Task prompt
Using the data beneath this instruction, retype only the lines from the one that contains "## CPU 성능 향상 기법" down to the one that contains "- 4 proyectos normales (1 columna cada uno)", both included, exactly as they appear.

Available records
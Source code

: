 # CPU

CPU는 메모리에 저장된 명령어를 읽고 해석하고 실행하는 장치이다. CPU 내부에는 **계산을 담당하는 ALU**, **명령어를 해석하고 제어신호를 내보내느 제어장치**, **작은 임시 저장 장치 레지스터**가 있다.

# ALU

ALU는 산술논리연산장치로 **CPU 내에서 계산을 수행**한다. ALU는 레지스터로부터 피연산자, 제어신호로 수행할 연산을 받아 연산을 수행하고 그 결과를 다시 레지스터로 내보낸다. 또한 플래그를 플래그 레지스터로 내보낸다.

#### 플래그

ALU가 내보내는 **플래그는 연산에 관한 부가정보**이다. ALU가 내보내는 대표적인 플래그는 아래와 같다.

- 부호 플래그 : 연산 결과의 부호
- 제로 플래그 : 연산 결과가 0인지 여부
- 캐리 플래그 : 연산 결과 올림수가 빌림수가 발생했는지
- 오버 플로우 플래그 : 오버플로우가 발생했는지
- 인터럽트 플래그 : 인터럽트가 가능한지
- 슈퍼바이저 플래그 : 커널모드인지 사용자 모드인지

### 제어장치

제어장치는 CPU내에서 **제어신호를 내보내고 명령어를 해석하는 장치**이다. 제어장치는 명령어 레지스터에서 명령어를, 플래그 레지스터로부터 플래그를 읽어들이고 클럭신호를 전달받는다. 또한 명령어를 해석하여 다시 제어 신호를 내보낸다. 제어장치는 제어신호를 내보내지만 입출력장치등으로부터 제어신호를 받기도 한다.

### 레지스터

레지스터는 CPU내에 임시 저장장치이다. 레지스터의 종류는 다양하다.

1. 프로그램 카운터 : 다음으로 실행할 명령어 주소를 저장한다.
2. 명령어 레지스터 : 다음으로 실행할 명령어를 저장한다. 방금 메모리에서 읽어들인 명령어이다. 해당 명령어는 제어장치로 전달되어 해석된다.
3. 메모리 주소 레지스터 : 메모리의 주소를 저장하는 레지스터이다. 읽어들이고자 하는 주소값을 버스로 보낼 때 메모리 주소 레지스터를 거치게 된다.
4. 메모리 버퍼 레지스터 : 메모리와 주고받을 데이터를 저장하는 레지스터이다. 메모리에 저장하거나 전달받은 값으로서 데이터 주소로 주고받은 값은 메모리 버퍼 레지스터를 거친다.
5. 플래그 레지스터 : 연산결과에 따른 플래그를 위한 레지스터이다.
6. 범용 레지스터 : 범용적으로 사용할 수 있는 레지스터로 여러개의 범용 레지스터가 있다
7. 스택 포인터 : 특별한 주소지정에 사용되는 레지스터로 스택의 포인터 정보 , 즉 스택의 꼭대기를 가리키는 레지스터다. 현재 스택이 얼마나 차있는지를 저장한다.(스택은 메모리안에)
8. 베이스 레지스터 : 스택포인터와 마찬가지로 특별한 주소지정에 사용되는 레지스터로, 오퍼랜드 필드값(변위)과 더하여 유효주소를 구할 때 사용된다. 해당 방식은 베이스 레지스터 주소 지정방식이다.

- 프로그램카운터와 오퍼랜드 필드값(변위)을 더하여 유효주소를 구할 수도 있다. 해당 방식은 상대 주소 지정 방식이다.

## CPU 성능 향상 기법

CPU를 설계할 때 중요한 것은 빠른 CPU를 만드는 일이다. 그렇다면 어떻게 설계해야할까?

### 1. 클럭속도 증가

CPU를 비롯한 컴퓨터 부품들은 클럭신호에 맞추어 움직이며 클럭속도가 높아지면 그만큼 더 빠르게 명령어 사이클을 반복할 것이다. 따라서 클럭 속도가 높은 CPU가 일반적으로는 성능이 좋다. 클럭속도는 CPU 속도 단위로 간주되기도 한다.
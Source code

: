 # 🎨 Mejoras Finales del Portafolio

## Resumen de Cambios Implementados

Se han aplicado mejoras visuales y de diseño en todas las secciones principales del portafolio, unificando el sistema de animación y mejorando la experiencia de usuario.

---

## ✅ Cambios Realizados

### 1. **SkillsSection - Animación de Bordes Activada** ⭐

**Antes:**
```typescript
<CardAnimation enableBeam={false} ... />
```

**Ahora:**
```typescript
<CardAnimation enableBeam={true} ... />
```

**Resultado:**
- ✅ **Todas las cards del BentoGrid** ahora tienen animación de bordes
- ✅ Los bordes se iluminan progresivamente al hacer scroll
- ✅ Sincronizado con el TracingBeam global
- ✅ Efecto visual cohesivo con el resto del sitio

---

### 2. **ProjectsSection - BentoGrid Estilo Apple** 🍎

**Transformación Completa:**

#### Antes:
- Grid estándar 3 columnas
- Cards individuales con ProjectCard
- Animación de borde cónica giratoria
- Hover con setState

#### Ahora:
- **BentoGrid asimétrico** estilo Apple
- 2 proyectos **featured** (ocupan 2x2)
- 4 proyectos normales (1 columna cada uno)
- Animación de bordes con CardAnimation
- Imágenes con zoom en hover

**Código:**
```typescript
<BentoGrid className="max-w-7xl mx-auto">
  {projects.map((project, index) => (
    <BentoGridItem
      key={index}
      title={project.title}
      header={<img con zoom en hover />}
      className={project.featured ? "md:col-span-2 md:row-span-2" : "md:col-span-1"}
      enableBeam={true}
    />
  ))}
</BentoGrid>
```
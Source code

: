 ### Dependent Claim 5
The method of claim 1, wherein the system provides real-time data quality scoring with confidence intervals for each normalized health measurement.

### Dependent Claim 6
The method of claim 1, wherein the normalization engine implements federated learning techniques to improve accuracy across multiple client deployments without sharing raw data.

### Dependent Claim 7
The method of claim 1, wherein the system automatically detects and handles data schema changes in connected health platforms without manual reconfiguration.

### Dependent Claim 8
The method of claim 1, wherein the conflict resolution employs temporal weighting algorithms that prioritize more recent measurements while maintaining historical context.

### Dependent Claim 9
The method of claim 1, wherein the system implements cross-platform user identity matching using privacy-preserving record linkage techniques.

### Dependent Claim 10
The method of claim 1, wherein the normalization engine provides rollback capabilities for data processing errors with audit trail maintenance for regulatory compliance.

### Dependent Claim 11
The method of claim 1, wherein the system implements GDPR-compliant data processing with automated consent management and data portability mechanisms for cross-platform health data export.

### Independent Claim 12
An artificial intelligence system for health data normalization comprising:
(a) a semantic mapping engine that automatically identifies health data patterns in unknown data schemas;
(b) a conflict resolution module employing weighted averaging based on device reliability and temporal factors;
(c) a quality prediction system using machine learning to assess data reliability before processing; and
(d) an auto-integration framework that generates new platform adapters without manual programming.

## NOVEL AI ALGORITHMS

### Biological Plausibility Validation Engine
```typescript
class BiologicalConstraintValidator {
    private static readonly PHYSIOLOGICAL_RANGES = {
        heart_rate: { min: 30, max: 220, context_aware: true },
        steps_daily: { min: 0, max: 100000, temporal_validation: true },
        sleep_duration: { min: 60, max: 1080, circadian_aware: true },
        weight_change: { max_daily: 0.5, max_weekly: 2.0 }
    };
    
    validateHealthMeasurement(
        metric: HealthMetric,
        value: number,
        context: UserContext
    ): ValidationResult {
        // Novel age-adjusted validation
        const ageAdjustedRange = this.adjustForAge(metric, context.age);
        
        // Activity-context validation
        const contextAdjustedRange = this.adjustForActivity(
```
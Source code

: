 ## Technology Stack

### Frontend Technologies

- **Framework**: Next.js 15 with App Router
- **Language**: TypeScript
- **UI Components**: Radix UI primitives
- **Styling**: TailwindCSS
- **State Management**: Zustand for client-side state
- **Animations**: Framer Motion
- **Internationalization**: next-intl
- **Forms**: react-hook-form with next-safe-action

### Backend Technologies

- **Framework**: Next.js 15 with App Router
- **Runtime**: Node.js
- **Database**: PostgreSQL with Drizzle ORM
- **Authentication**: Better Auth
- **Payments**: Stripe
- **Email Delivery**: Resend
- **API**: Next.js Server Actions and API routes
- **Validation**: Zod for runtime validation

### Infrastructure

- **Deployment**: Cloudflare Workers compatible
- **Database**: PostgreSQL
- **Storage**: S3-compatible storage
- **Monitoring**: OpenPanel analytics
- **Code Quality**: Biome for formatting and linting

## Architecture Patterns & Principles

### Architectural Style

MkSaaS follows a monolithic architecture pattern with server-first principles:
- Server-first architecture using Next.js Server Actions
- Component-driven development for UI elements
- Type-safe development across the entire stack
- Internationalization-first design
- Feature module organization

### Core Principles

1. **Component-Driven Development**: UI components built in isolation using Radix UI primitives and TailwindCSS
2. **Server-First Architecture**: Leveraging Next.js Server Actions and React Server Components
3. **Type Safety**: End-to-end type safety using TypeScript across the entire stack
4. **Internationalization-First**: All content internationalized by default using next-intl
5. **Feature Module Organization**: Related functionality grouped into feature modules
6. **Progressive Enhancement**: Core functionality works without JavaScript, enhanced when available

Written reply
## CPU 성능 향상 기법

CPU를 설계할 때 중요한 것은 빠른 CPU를 만드는 일이다. 그렇다면 어떻게 설계해야할까?

### 1. 클럭속도 증가

CPU를 비롯한 컴퓨터 부품들은 클럭신호에 맞추어 움직이며 클럭속도가 높아지면 그만큼 더 빠르게 명령어 사이클을 반복할 것이다. 따라서 클럭 속도가 높은 CPU가 일반적으로는 성능이 좋다. 클럭속도는 CPU 속도 단위로 간주되기도 한다.
Source code

: # 🎨 Mejoras Finales del Portafolio

## Resumen de Cambios Implementados

Se han aplicado mejoras visuales y de diseño en todas las secciones principales del portafolio, unificando el sistema de animación y mejorando la experiencia de usuario.

---

## ✅ Cambios Realizados

### 1. **SkillsSection - Animación de Bordes Activada** ⭐

**Antes:**
```typescript
<CardAnimation enableBeam={false} ... />
```

**Ahora:**
```typescript
<CardAnimation enableBeam={true} ... />
```

**Resultado:**
- ✅ **Todas las cards del BentoGrid** ahora tienen animación de bordes
- ✅ Los bordes se iluminan progresivamente al hacer scroll
- ✅ Sincronizado con el TracingBeam global
- ✅ Efecto visual cohesivo con el resto del sitio

---

### 2. **ProjectsSection - BentoGrid Estilo Apple** 🍎

**Transformación Completa:**

#### Antes:
- Grid estándar 3 columnas
- Cards individuales con ProjectCard
- Animación de borde cónica giratoria
- Hover con setState

#### Ahora:
- **BentoGrid asimétrico** estilo Apple
- 2 proyectos **featured** (ocupan 2x2)
- 4 proyectos normales (1 columna cada uno)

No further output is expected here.